---- Provided information

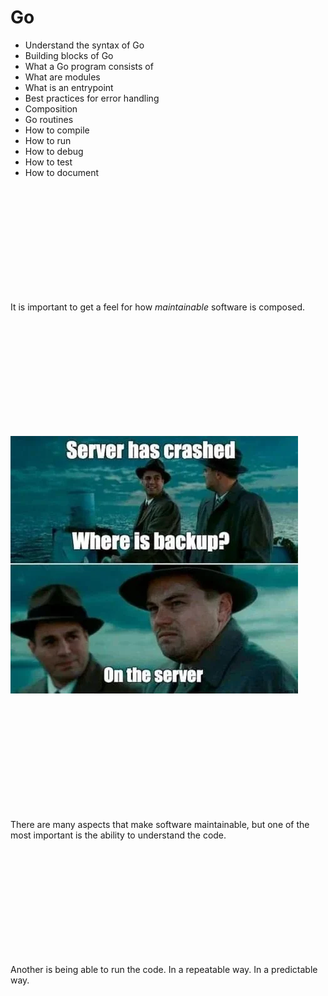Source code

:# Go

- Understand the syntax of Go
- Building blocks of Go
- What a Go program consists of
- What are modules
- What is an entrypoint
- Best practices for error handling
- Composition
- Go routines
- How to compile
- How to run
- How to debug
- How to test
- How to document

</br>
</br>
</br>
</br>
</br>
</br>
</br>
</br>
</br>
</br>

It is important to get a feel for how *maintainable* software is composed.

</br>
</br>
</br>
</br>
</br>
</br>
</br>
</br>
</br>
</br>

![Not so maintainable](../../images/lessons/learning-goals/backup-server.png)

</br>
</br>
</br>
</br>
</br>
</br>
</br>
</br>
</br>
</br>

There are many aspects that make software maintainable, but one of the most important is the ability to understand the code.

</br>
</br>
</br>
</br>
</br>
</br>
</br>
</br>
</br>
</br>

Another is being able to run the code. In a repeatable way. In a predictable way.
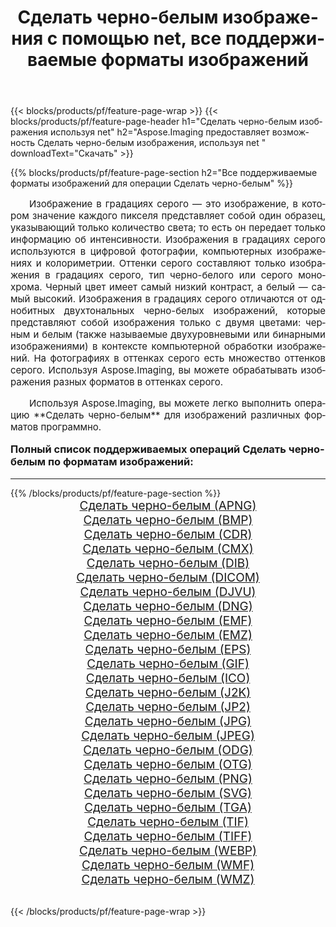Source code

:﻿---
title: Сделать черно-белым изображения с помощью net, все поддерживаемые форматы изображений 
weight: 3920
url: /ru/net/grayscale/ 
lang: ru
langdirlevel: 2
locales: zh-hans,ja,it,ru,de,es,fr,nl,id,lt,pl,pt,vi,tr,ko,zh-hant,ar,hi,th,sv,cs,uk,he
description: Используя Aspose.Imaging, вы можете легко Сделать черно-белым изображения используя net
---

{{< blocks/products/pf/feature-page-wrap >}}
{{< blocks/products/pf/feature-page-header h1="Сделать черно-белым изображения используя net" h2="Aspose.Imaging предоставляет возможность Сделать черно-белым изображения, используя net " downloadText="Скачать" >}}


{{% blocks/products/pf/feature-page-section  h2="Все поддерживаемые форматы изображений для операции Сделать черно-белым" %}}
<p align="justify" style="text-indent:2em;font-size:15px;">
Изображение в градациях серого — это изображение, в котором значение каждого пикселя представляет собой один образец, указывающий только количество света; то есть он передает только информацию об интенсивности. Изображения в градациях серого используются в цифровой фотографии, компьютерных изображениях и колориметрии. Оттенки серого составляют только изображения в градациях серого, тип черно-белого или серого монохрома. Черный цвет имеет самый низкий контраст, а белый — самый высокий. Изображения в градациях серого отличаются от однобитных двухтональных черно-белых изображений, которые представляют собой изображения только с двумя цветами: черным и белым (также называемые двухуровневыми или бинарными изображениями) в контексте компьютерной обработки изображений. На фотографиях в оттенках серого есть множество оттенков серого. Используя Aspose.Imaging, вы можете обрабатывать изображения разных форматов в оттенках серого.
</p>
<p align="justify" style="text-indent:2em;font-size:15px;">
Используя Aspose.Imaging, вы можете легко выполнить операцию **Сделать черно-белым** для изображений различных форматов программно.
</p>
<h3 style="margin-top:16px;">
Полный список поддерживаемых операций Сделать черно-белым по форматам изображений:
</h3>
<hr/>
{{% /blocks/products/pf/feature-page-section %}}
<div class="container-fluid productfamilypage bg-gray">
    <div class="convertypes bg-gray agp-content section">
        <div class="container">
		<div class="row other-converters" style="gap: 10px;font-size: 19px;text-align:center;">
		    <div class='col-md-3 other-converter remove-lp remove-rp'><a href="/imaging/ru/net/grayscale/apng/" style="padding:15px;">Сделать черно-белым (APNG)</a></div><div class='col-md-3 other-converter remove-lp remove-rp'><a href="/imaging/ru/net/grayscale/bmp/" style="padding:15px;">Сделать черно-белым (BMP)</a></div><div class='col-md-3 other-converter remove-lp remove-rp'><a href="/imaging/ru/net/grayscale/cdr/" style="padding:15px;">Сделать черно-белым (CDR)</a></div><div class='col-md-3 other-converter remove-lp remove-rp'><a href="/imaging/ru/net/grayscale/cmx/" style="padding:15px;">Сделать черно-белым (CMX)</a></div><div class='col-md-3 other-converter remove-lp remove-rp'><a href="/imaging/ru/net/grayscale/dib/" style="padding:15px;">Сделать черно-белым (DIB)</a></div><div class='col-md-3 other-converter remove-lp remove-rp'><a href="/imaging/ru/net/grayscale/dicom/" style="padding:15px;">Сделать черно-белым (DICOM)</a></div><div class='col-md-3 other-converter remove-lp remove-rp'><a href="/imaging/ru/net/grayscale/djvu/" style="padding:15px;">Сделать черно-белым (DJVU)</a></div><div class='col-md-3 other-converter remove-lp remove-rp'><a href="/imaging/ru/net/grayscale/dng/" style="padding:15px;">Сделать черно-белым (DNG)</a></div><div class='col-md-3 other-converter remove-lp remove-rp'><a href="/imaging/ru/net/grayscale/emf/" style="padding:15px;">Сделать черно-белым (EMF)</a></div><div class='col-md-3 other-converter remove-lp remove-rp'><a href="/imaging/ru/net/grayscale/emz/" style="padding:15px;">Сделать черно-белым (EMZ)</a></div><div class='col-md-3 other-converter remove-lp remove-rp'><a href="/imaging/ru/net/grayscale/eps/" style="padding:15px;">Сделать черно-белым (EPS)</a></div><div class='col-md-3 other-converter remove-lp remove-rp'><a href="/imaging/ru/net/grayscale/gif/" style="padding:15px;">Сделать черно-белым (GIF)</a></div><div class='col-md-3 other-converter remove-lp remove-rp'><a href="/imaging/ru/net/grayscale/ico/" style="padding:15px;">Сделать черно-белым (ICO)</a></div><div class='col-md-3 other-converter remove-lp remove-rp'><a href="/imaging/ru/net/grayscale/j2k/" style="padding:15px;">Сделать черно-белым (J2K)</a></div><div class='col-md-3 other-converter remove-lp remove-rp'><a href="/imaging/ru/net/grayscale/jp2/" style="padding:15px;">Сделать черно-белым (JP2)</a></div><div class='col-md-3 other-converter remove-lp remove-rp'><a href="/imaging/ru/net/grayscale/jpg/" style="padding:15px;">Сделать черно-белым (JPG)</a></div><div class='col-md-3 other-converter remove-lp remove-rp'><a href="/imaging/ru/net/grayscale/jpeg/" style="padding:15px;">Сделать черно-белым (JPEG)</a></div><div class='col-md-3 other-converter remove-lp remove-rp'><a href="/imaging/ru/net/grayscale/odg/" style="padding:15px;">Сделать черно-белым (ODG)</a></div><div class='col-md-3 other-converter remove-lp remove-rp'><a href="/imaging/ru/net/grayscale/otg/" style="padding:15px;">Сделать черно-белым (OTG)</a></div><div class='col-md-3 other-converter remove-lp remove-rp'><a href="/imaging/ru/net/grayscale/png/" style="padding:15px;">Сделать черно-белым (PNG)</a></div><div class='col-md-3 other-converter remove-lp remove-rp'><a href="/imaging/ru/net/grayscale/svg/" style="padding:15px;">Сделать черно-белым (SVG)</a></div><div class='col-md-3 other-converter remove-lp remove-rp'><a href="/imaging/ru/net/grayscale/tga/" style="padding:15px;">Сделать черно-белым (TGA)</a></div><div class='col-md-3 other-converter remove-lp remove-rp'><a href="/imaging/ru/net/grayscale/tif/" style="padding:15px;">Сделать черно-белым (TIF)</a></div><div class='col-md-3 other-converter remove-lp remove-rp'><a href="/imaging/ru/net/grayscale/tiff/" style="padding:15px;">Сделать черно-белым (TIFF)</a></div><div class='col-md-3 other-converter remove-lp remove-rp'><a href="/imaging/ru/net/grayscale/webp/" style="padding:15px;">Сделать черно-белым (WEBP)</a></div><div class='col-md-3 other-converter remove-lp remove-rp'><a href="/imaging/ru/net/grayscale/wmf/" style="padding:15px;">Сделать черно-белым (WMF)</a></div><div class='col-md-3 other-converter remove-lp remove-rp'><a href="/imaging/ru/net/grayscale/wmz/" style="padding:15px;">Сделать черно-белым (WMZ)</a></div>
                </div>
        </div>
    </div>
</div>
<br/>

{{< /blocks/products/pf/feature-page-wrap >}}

--------

# [Task statement]
Wherever a line in the entries holds "container", copy that line.

# [Exercise solution]
<div class="container-fluid productfamilypage bg-gray">
        <div class="container">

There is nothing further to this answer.